◆ **Task details**: Transcribe the listing below from its opening line up to and including the line that contains "Profile. | [optional] [default to null]"; reproduce nothing else.

◆ **Given records**:
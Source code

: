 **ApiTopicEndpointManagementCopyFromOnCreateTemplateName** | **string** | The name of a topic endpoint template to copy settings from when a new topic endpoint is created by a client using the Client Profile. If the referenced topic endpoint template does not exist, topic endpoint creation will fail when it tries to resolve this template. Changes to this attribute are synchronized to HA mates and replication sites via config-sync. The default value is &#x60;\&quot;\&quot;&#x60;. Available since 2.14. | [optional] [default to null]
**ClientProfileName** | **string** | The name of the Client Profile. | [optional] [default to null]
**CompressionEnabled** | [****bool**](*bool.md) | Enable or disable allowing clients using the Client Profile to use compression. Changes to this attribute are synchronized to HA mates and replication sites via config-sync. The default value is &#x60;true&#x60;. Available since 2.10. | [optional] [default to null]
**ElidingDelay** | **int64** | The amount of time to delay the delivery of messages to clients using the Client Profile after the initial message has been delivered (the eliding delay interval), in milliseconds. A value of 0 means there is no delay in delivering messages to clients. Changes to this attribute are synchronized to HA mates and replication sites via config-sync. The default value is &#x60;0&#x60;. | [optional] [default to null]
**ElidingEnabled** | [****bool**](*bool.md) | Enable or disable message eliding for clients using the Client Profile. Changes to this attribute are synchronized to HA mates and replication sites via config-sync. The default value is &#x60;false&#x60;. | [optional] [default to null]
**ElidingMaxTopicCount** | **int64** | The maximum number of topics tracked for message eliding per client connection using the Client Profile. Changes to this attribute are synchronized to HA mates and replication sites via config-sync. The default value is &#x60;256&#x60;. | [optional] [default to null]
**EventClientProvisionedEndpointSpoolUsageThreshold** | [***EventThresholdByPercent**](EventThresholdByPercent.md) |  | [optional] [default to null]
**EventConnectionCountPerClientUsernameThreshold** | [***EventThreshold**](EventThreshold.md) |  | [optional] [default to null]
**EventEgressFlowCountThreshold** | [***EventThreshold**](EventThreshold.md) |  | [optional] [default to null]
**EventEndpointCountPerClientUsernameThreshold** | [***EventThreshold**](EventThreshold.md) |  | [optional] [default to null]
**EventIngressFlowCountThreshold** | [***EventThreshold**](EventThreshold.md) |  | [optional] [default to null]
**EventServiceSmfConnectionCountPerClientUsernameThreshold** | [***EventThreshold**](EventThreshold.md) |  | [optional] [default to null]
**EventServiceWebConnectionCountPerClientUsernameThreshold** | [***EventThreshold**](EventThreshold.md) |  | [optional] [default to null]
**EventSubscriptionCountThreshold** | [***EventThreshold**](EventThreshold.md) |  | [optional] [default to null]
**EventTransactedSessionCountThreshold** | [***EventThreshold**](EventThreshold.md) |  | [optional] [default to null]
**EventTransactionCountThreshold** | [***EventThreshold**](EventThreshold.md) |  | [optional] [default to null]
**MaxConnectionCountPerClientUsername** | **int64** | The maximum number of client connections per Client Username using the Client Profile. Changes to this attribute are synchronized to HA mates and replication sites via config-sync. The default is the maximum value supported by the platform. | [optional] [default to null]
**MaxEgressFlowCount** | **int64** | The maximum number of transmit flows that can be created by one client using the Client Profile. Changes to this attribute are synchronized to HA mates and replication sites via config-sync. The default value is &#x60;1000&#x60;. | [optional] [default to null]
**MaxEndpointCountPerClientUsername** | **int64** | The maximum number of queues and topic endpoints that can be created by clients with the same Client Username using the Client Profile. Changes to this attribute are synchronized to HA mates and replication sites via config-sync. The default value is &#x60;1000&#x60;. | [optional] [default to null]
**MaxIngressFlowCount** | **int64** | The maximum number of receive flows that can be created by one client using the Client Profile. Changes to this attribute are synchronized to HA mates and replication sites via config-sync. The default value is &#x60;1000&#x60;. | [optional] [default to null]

◆ **Reply**:
Source code

: **ApiTopicEndpointManagementCopyFromOnCreateTemplateName** | **string** | The name of a topic endpoint template to copy settings from when a new topic endpoint is created by a client using the Client Profile. If the referenced topic endpoint template does not exist, topic endpoint creation will fail when it tries to resolve this template. Changes to this attribute are synchronized to HA mates and replication sites via config-sync. The default value is &#x60;\&quot;\&quot;&#x60;. Available since 2.14. | [optional] [default to null]
**ClientProfileName** | **string** | The name of the Client Profile. | [optional] [default to null]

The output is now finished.